Subject: rats: doesn't escape HTML tags found in the C code
Package: rats
Version: 2.1-3
Severity: normal
Tags: patch

When using the options --context and --html, rats doesn't escape HTML code 
found in
the C code when creating HTML reports.

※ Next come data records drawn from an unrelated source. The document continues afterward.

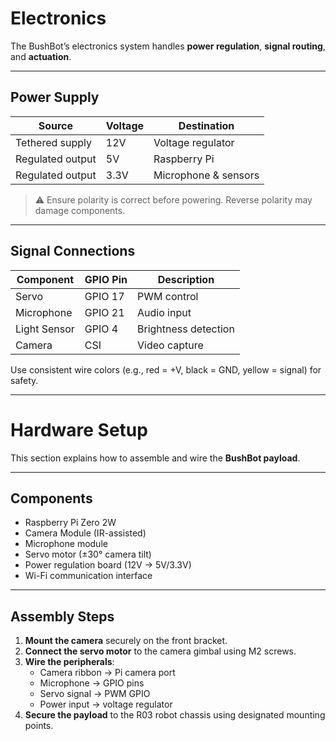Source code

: # Electronics

The BushBot’s electronics system handles **power regulation**, **signal routing**, and **actuation**.

---

## Power Supply

| Source | Voltage | Destination |
|--------|----------|-------------|
| Tethered supply | 12V | Voltage regulator |
| Regulated output | 5V | Raspberry Pi |
| Regulated output | 3.3V | Microphone & sensors |

> ⚠️ Ensure polarity is correct before powering. Reverse polarity may damage components.

---

## Signal Connections

| Component | GPIO Pin | Description |
|------------|-----------|-------------|
| Servo | GPIO 17 | PWM control |
| Microphone | GPIO 21 | Audio input |
| Light Sensor | GPIO 4 | Brightness detection |
| Camera | CSI | Video capture |

Use consistent wire colors (e.g., red = +V, black = GND, yellow = signal) for safety.


---
# Hardware Setup

This section explains how to assemble and wire the **BushBot payload**.

---

## Components
- Raspberry Pi Zero 2W
- Camera Module (IR-assisted)
- Microphone module
- Servo motor (±30° camera tilt)
- Power regulation board (12V → 5V/3.3V)
- Wi-Fi communication interface

---

## Assembly Steps

1. **Mount the camera** securely on the front bracket.  
2. **Connect the servo motor** to the camera gimbal using M2 screws.  
3. **Wire the peripherals**:
   - Camera ribbon → Pi camera port
   - Microphone → GPIO pins
   - Servo signal → PWM GPIO
   - Power input → voltage regulator
4. **Secure the payload** to the R03 robot chassis using designated mounting points.
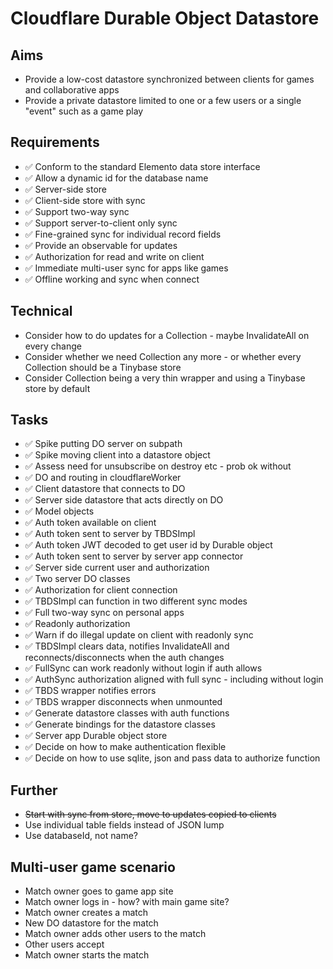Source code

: Cloudflare Durable Object Datastore
===================================

Aims
----

- Provide a low-cost datastore synchronized between clients for games and collaborative apps
- Provide a private datastore limited to one or a few users or a single "event" such as a game play

Requirements
------------

- ✅ Conform to the standard Elemento data store interface
- ✅ Allow a dynamic id for the database name
- ✅ Server-side store
- ✅ Client-side store with sync
- ✅ Support two-way sync
- ✅ Support server-to-client only sync
- ✅ Fine-grained sync for individual record fields
- ✅ Provide an observable for updates
- ✅ Authorization for read and write on client
- ✅ Immediate multi-user sync for apps like games
- ✅ Offline working and sync when connect

Technical
---------

- Consider how to do updates for a Collection - maybe InvalidateAll on every change
- Consider whether we need Collection any more - or whether every Collection should be a Tinybase store
- Consider Collection being a very thin wrapper and using a Tinybase store by default

Tasks
-----

- ✅ Spike putting DO server on subpath
- ✅ Spike moving client into a datastore object
- ✅ Assess need for unsubscribe on destroy etc - prob ok without
- ✅ DO and routing in cloudflareWorker
- ✅ Client datastore that connects to DO
- ✅ Server side datastore that acts directly on DO
- ✅ Model objects
- ✅ Auth token available on client
- ✅ Auth token sent to server by TBDSImpl
- ✅ Auth token JWT decoded to get user id by Durable object
- ✅ Auth token sent to server by server app connector
- ✅ Server side current user and authorization
- ✅ Two server DO classes
- ✅ Authorization for client connection
- ✅ TBDSImpl can function in two different sync modes
- ✅ Full two-way sync on personal apps
- ✅ Readonly authorization
- ✅ Warn if do illegal update on client with readonly sync
- ✅ TBDSImpl clears data, notifies InvalidateAll and reconnects/disconnects when the auth changes
- ✅ FullSync can work readonly without login if auth allows
- ✅ AuthSync authorization aligned with full sync - including without login
- ✅ TBDS wrapper notifies errors
- ✅ TBDS wrapper disconnects when unmounted
- ✅ Generate datastore classes with auth functions
- ✅ Generate bindings for the datastore classes
- ✅ Server app Durable object store
- ✅ Decide on how to make authentication flexible
- ✅ Decide on how to use sqlite, json and pass data to authorize function

Further
-------

- ~~Start with sync from store, move to updates copied to clients~~
- Use individual table fields instead of JSON lump
- Use databaseId, not name?

Multi-user game scenario
------------------------

- Match owner goes to game app site
- Match owner logs in - how? with main game site?
- Match owner creates a match
- New DO datastore for the match
- Match owner adds other users to the match
- Other users accept 
- Match owner starts the match

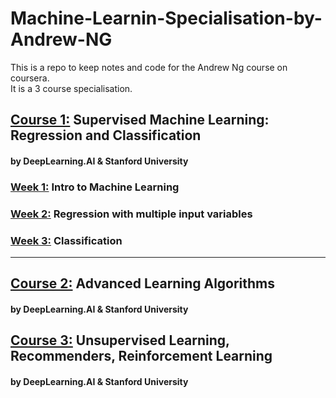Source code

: # Machine-Learnin-Specialisation-by-Andrew-NG
This is a repo to keep notes and code for the Andrew Ng course on coursera.  
It is a 3 course specialisation.

 
## [Course 1:]() Supervised Machine Learning: Regression and Classification
#### by DeepLearning.AI & Stanford University

### [Week 1:](./Course_Notes/C1_Notes/C1_W1.md) Intro to Machine Learning 
### [Week 2:](./Course_Notes/C1_Notes/C1_W2.md)  Regression with multiple input variables
### [Week 3:](./Course_Notes/C1_Notes/C1_W3.md)  Classification
--- 

## [Course 2:]() Advanced Learning Algorithms
#### by DeepLearning.AI & Stanford University

## [Course 3:]() Unsupervised Learning, Recommenders, Reinforcement Learning
#### by DeepLearning.AI & Stanford University
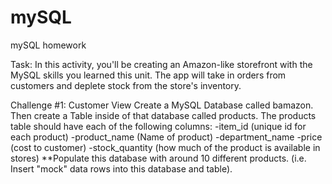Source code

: # mySQL
mySQL homework


Task: In this activity, you'll be creating an Amazon-like storefront with the MySQL skills you learned this unit. The app will take in orders from customers and deplete stock from the store's inventory.

Challenge #1: Customer View 
Create a MySQL Database called bamazon.
Then create a Table inside of that database called products.
The products table should have each of the following columns:
-item_id (unique id for each product)
-product_name (Name of product)
-department_name
-price (cost to customer)
-stock_quantity (how much of the product is available in stores)
**Populate this database with around 10 different products. (i.e. Insert "mock" data rows into this database and table).
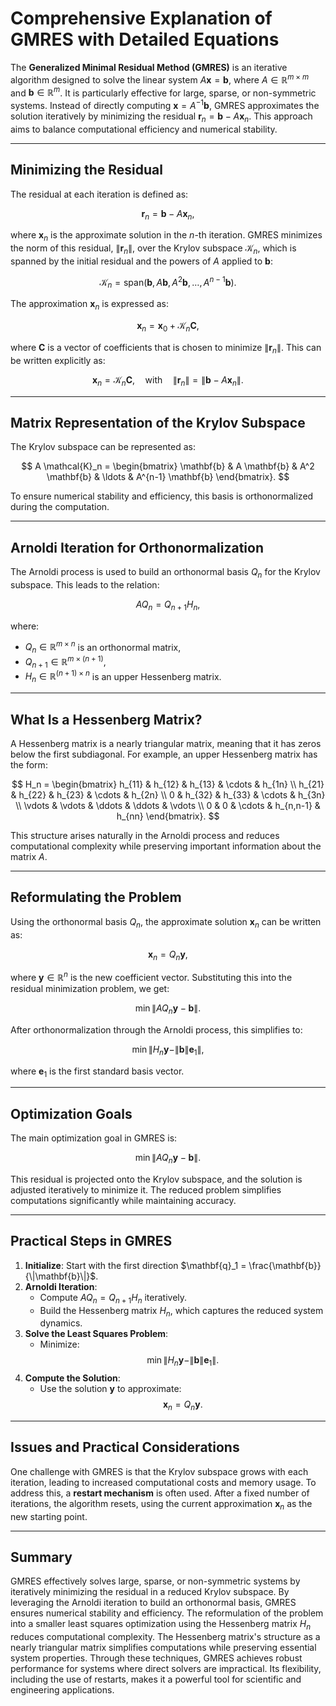 # Comprehensive Explanation of GMRES with Detailed Equations

The **Generalized Minimal Residual Method (GMRES)** is an iterative algorithm designed to solve the linear system $A \mathbf{x} = \mathbf{b}$, where $A \in \mathbb{R}^{m \times m}$ and $\mathbf{b} \in \mathbb{R}^m$. It is particularly effective for large, sparse, or non-symmetric systems. Instead of directly computing $\mathbf{x} = A^{-1} \mathbf{b}$, GMRES approximates the solution iteratively by minimizing the residual $\mathbf{r}_n = \mathbf{b} - A \mathbf{x}_n$. This approach aims to balance computational efficiency and numerical stability.

---

## Minimizing the Residual
The residual at each iteration is defined as:

$$
\mathbf{r}_n = \mathbf{b} - A \mathbf{x}_n,
$$

where $\mathbf{x}_n$ is the approximate solution in the $n$-th iteration. GMRES minimizes the norm of this residual, $\|\mathbf{r}_n\|$, over the Krylov subspace $\mathcal{K}_n$, which is spanned by the initial residual and the powers of $A$ applied to $\mathbf{b}$:

$$
\mathcal{K}_n = \text{span}(\mathbf{b}, A\mathbf{b}, A^2\mathbf{b}, \ldots, A^{n-1}\mathbf{b}).
$$

The approximation $\mathbf{x}_n$ is expressed as:

$$
\mathbf{x}_n = \mathbf{x}_0 + \mathcal{K}_n \mathbf{C},
$$

where $\mathbf{C}$ is a vector of coefficients that is chosen to minimize $\|\mathbf{r}_n\|$. This can be written explicitly as:

$$
\mathbf{x}_n = \mathcal{K}_n \mathbf{C}, \quad \text{with} \quad \|\mathbf{r}_n\| = \|\mathbf{b} - A \mathbf{x}_n\|.
$$

---

## Matrix Representation of the Krylov Subspace
The Krylov subspace can be represented as:

$$
A \mathcal{K}_n = \begin{bmatrix}
\mathbf{b} & A \mathbf{b} & A^2 \mathbf{b} & \ldots & A^{n-1} \mathbf{b}
\end{bmatrix}.
$$

To ensure numerical stability and efficiency, this basis is orthonormalized during the computation.

---

## Arnoldi Iteration for Orthonormalization
The Arnoldi process is used to build an orthonormal basis $Q_n$ for the Krylov subspace. This leads to the relation:

$$
A Q_n = Q_{n+1} H_n,
$$

where:
- $Q_n \in \mathbb{R}^{m \times n}$ is an orthonormal matrix,
- $Q_{n+1} \in \mathbb{R}^{m \times (n+1)}$,
- $H_n \in \mathbb{R}^{(n+1) \times n}$ is an upper Hessenberg matrix.

---

## What Is a Hessenberg Matrix?
A Hessenberg matrix is a nearly triangular matrix, meaning that it has zeros below the first subdiagonal. For example, an upper Hessenberg matrix has the form:

$$
H_n = 
\begin{bmatrix}
h_{11} & h_{12} & h_{13} & \cdots & h_{1n} \\
h_{21} & h_{22} & h_{23} & \cdots & h_{2n} \\
0 & h_{32} & h_{33} & \cdots & h_{3n} \\
\vdots & \vdots & \ddots & \ddots & \vdots \\
0 & 0 & \cdots & h_{n,n-1} & h_{nn}
\end{bmatrix}.
$$

This structure arises naturally in the Arnoldi process and reduces computational complexity while preserving important information about the matrix $A$.

---

## Reformulating the Problem
Using the orthonormal basis $Q_n$, the approximate solution $\mathbf{x}_n$ can be written as:

$$
\mathbf{x}_n = Q_n \mathbf{y},
$$

where $\mathbf{y} \in \mathbb{R}^n$ is the new coefficient vector. Substituting this into the residual minimization problem, we get:

$$
\min \| A Q_n \mathbf{y} - \mathbf{b} \|.
$$

After orthonormalization through the Arnoldi process, this simplifies to:

$$
\min \| H_n \mathbf{y} - \|\mathbf{b}\| \mathbf{e}_1 \|,
$$

where $\mathbf{e}_1$ is the first standard basis vector.

---

## Optimization Goals
The main optimization goal in GMRES is:

$$
\min \| A Q_n \mathbf{y} - \mathbf{b} \|.
$$

This residual is projected onto the Krylov subspace, and the solution is adjusted iteratively to minimize it. The reduced problem simplifies computations significantly while maintaining accuracy.

---

## Practical Steps in GMRES
1. **Initialize**: Start with the first direction $\mathbf{q}_1 = \frac{\mathbf{b}}{\|\mathbf{b}\|}$.
2. **Arnoldi Iteration**:
   - Compute $A Q_n = Q_{n+1} H_n$ iteratively.
   - Build the Hessenberg matrix $H_n$, which captures the reduced system dynamics.
3. **Solve the Least Squares Problem**:
   - Minimize:
     $$
     \min \| H_n \mathbf{y} - \|\mathbf{b}\| \mathbf{e}_1 \|.
     $$
4. **Compute the Solution**:
   - Use the solution $\mathbf{y}$ to approximate:
     $$
     \mathbf{x}_n = Q_n \mathbf{y}.
     $$

---

## Issues and Practical Considerations
One challenge with GMRES is that the Krylov subspace grows with each iteration, leading to increased computational costs and memory usage. To address this, a **restart mechanism** is often used. After a fixed number of iterations, the algorithm resets, using the current approximation $\mathbf{x}_n$ as the new starting point.

---

## Summary
GMRES effectively solves large, sparse, or non-symmetric systems by iteratively minimizing the residual in a reduced Krylov subspace. By leveraging the Arnoldi iteration to build an orthonormal basis, GMRES ensures numerical stability and efficiency. The reformulation of the problem into a smaller least squares optimization using the Hessenberg matrix $H_n$ reduces computational complexity. The Hessenberg matrix's structure as a nearly triangular matrix simplifies computations while preserving essential system properties. Through these techniques, GMRES achieves robust performance for systems where direct solvers are impractical. Its flexibility, including the use of restarts, makes it a powerful tool for scientific and engineering applications.
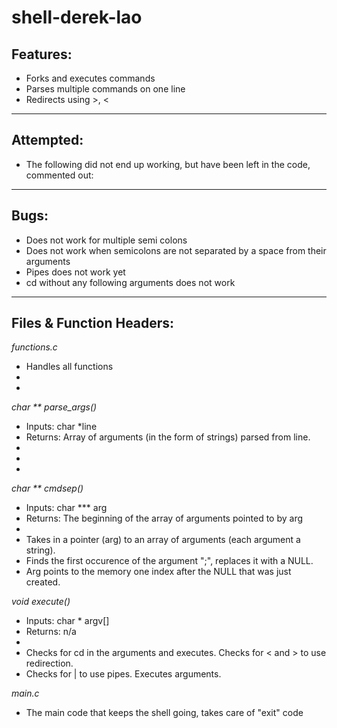 # shell-derek-lao

Features:
----------------------------------------
* Forks and executes commands
* Parses multiple commands on one line
* Redirects using >, <
----------------------------------------
Attempted:
---------------------------------------------
* The following did not end up working, but have been left in the code, commented out:
------------------------------------------------

Bugs:
---------------------------------------------
* Does not work for multiple semi colons
* Does not work when semicolons are not separated by a space from their arguments
* Pipes does not work yet
* cd without any following arguments does not work
  
-------------------------------------------------
Files & Function Headers:
-----------------------------------------------------------
_functions.c_
* Handles all functions
*
*
*char ** parse_args()*
* Inputs:  char *line
* Returns: Array of arguments (in the form of strings) parsed from line.
*
*
*
*char ** cmdsep()*
* Inputs:  char *** arg 
* Returns: The beginning of the array of arguments pointed to by arg
*
* Takes in a pointer (arg) to an array of arguments (each argument a string).
* Finds the first occurence of the argument ";", replaces it with a NULL.
* Arg points to the memory one index after the NULL that was just created.

*void execute()*
* Inputs:  char * argv[] 
* Returns: n/a
* 
* Checks for cd in the arguments and executes. Checks for < and > to use redirection.
* Checks for | to use pipes. Executes arguments.

_main.c_
* The main code that keeps the shell going, takes care of "exit" code
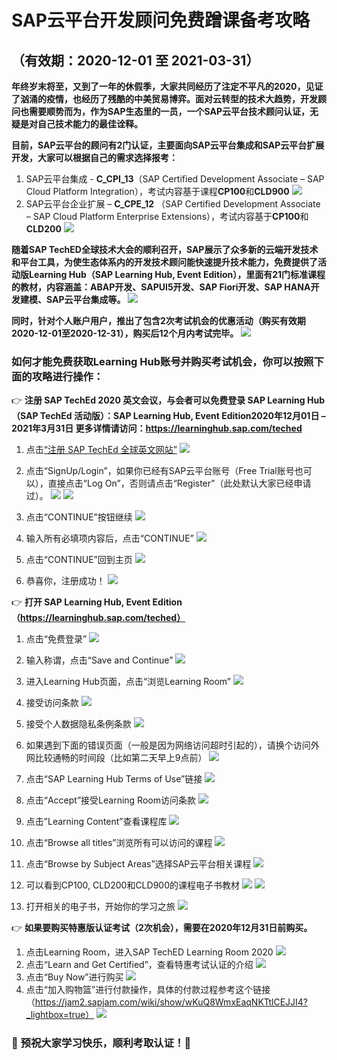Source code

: # SAP云平台开发顾问免费蹭课备考攻略
## （有效期：2020-12-01 至 2021-03-31）

**年终岁末将至，又到了一年的休假季，大家共同经历了注定不平凡的2020，见证了汹涌的疫情，也经历了残酷的中美贸易博弈。面对云转型的技术大趋势，开发顾问也需要顺势而为，作为SAP生态里的一员，一个SAP云平台技术顾问认证，无疑是对自己技术能力的最佳诠释。**

**目前，SAP云平台的顾问有2门认证，主要面向SAP云平台集成和SAP云平台扩展开发，大家可以根据自己的需求选择报考：**
1. SAP云平台集成 - **C_CPI_13**（SAP Certified Development Associate – SAP Cloud Platform Integration），考试内容基于课程**CP100**和**CLD900**
![](_v_images/20201224162625324_22557.png)
2. SAP云平台企业扩展 – **C_CPE_12** （SAP Certified Development Associate – SAP Cloud Platform Enterprise Extensions），考试内容基于**CP100**和**CLD200**
 ![](_v_images/20201224163058268_15200.png)

**随着SAP TechED全球技术大会的顺利召开，SAP展示了众多新的云端开发技术和平台工具，为使生态体系内的开发技术顾问能快速提升技术能力，免费提供了活动版Learning Hub（SAP Learning Hub, Event Edition），里面有21门标准课程的教材，内容涵盖：ABAP开发、SAPUI5开发、SAP Fiori开发、SAP HANA开发建模、SAP云平台集成等。**
 ![](_v_images/20201224163110774_4722.png)

**同时，针对个人账户用户，推出了包含2次考试机会的优惠活动（购买有效期2020-12-01至2020-12-31），购买后12个月内考试完毕。**
![](_v_images/20201224163128323_4264.png)

### 如何才能免费获取Learning Hub账号并购买考试机会，你可以按照下面的攻略进行操作：

:point_right: **注册 SAP TechEd 2020 英文会议，与会者可以免费登录 SAP Learning Hub（SAP TechEd 活动版）：SAP Learning Hub, Event Edition2020年12月01日 – 2021年3月31日 更多详情请访问：https://learninghub.sap.com/teched**
1.	点击[“注册 SAP TechEd 全球英文网站”](https://pages.sapteched.com/sap/sapteched2020/index)
![](_v_images/20201224163145545_23343.png)

2.	点击“SignUp/Login”，如果你已经有SAP云平台账号（Free Trial账号也可以），直接点击“Log On”，否则请点击“Register”（此处默认大家已经申请过）。
![](_v_images/20201224163156785_32209.png)
![](_v_images/20201224163204537_23098.png)

4.	点击“CONTINUE”按钮继续
![](_v_images/20201224163256266_22341.png)

5.	输入所有必填项内容后，点击“CONTINUE”
![](_v_images/20201224163304044_19393.png)

6.	点击“CONTINUE”回到主页
![](_v_images/20201224163311798_1059.png)

7.	恭喜你，注册成功！
![](_v_images/20201224163318519_20335.png)

:point_right: **打开 SAP Learning Hub, Event Edition（https://learninghub.sap.com/teched）**
1.	点击“免费登录”
![](_v_images/20201224163328674_11878.png)

2.	输入称谓，点击“Save and Continue”
![](_v_images/20201224163335719_13409.png)
3.	进入Learning Hub页面，点击“浏览Learning Room”
![](_v_images/20201224163342196_18815.png)
4.	接受访问条款
![](_v_images/20201224163348033_9702.png)
5.	接受个人数据隐私条例条款
![](_v_images/20201224163353946_19099.png)
6.	如果遇到下面的错误页面（一般是因为网络访问超时引起的），请换个访问外网比较通畅的时间段（比如第二天早上9点前）
![](_v_images/20201224163400233_18218.png)
7.	点击“SAP Learning Hub Terms of Use”链接
![](_v_images/20201224163406257_2084.png)

8.	点击“Accept”接受Learning Room访问条款
![](_v_images/20201224163413820_32051.png)
9.	点击”Learning Content”查看课程库
![](_v_images/20201224163420643_8768.png)

10.	点击“Browse all titles”浏览所有可以访问的课程
![](_v_images/20201224163427533_25055.png)

11.	点击“Browse by Subject Areas”选择SAP云平台相关课程
![](_v_images/20201224163434824_9309.png)

12.	可以看到CP100, CLD200和CLD900的课程电子书教材
![](_v_images/20201224163447910_28615.png)
![](_v_images/20201224163456154_20491.png)
13.	打开相关的电子书，开始你的学习之旅
![](_v_images/20201224163505086_13868.png)

:point_right: **如果要购买特惠版认证考试（2次机会），需要在2020年12月31日前购买。**
1.	点击Learning Room，进入SAP TechED Learning Room 2020
![](_v_images/20201224163515675_17328.png)
2.	 点击“Learn and Get Certified”，查看特惠考试认证的介绍
![](_v_images/20201224163522953_7515.png)
3.	 点击“Buy Now”进行购买
![](_v_images/20201224163531472_993.png)
4.	 点击“加入购物篮”进行付款操作，具体的付款过程参考这个链接（https://jam2.sapjam.com/wiki/show/wKuQ8WmxEaqNKTtlCEJJI4?_lightbox=true）
![](_v_images/20201224163540303_18222.png)


### :tada: 预祝大家学习快乐，顺利考取认证！:tada:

Here is an example:


[EMAIL PROTECTED]:~/rats-test$ cat test.c
#include <stdio.h>

int main(void)
{
  char a[50];

  strcpy(a, "hi\n");
  printf(a, "<script>alert(31337)</script>");

  return 0;
}
[EMAIL PROTECTED]:~/rats-test$ /usr/bin/rats --context --html test.c
<!DOCTYPE HTML PUBLIC "-//W3C//DTD HTML 4.0 Transitional//EN">
<html>
<head></head>
<body>
Entries in perl database: <b>33</b><br>
Entries in python database: <b>62</b><br>
Entries in c database: <b>336</b><br>
Entries in php database: <b>55</b><br>
<br><br>Analyzing <b>test.c</b><br>
<h2>RATS results.
</h2><br>
  <b>Severity: High</b><br/>
  Issue: fixed size global buffer<br/>
    Extra care should be taken to ensure that character arrays that are
    allocated on the stack are used safely.  They are prime targets for
    buffer overflow attacks.
  <br/>
<ul>
File: <b>test.c</b> Line:<b>5</b><br>
  char a[50];
<br>
  </ul>
  <b>Severity: High</b><br/>
  Issue: printf<br/>
    Check to be sure that the non-constant format string passed as argument 1
    to this function call does not come from an untrusted source that could
    have added formatting characters that the code is not prepared to handle.
  <br/>
<ul>
File: <b>test.c</b> Line:<b>8</b><br>
  printf(a, "<script>alert(31337)</script>");
<br>
  </ul>
<h3>Inputs detected at the following points</h3>
<ul>
</ul>
<br><br>
Total lines analyzed: <b>12</b><br>
Total time <b>0.007055</b> seconds<br>
<b>1700</b> lines per second<br>
</body></html>
[EMAIL PROTECTED]:~/rats-test$


I have attached a patch.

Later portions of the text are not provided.